Let me give you an example…
Gwen and Jim are both 62 years old and itching to ditch their day jobs and experience the world beyond their borders. In fact, they have already found their retirement haven, where they can live well on $2,500 a month, all in. They have $250,000 in savings and investments and they can start their Social Security benefits at any time.
If they start their benefits at 62 they will receive a combined $2,200 a month. That doesn’t quite cover their budget, but they could dip into their savings for $300 a month to make up the difference.
That would probably work out okay for them, though with a downside risk if their savings don’t grow. Let’s assume their savings just keep up with inflation (like Social Security benefits do). When Gwen and Jim reach 85, their typical life expectancy at age 62, they will have $167,000 remaining in their savings. That’s a bit tight, especially if they go on living for a long time.
On the other hand, if they wait to claim their benefits at age 70 they will collect $3,872 per month and have around $259,000 in savings.
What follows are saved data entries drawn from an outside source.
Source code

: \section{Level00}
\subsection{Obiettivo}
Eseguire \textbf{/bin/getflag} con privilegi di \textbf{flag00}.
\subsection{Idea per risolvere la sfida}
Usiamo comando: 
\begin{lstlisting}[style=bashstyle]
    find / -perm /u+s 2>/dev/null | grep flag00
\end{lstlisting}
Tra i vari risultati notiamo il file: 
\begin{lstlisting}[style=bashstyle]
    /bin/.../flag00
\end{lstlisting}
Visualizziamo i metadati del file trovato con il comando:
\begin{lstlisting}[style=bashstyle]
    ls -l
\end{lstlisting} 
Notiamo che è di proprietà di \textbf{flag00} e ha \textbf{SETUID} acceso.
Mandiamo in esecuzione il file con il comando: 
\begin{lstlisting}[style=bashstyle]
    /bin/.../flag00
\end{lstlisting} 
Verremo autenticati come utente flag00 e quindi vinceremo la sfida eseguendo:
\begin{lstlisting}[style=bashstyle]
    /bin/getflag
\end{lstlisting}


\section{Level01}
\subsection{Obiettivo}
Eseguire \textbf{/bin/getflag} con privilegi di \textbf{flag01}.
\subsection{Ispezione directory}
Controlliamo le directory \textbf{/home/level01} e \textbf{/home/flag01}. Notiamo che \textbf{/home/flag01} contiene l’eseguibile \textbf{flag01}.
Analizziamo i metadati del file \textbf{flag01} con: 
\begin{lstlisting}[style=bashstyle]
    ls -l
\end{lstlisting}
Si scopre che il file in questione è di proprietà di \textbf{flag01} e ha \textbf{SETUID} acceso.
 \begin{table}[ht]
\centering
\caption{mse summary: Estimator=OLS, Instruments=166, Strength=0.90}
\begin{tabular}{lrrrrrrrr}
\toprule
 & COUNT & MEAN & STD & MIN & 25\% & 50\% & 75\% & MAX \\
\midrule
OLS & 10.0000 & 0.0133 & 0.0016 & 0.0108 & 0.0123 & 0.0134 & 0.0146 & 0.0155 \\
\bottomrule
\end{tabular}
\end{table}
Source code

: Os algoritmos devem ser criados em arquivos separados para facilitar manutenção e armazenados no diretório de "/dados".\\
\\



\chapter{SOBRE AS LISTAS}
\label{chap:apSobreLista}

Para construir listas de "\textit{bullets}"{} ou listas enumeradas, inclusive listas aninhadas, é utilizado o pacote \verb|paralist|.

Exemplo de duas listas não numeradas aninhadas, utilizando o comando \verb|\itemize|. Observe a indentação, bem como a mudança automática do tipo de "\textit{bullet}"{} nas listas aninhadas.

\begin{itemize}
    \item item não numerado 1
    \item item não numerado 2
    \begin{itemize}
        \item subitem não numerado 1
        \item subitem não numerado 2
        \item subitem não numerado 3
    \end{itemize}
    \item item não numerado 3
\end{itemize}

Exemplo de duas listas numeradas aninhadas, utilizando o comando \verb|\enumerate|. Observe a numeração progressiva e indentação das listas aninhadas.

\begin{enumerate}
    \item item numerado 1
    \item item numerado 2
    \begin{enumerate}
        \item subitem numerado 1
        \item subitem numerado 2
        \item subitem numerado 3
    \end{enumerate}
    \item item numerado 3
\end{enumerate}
That’s a much higher monthly income and greater savings (because they add the extra $1,372, left over from their $2,500 budget, to their savings each month).
But there’s a problem…they spend nearly all their savings to live on up to age 70. No emergency contingency, no cushion, during those years…
Here’s an alternate strategy to balance these extremes.
Gwen, who has the higher benefit, waits to claim at 70 to lock in the maximum survivor benefit. Suppose Jim claims earlier, at 66, when his monthly benefit is $1,333. Under this scenario their savings would never fall below $74,000—perhaps a sufficient cushion—and at age 85 their monthly combined benefit is $3,445 and their savings are restored to $244,000 and growing.
Selecting a benefit starting date at age 66 is just an illustration: Jim has the option to start that benefit at any time before or after that age if they become too uncomfortable drawing on their savings. On the other hand, if the return on their savings is somewhat better, they may choose to wait longer and keep drawing on their savings.
With a hybrid claiming strategy, they keep their options open longer while always retaining the choice to start one or more benefits in any given month. This is a flexible formula for living the dream while locking in a far greater financial security for the long term.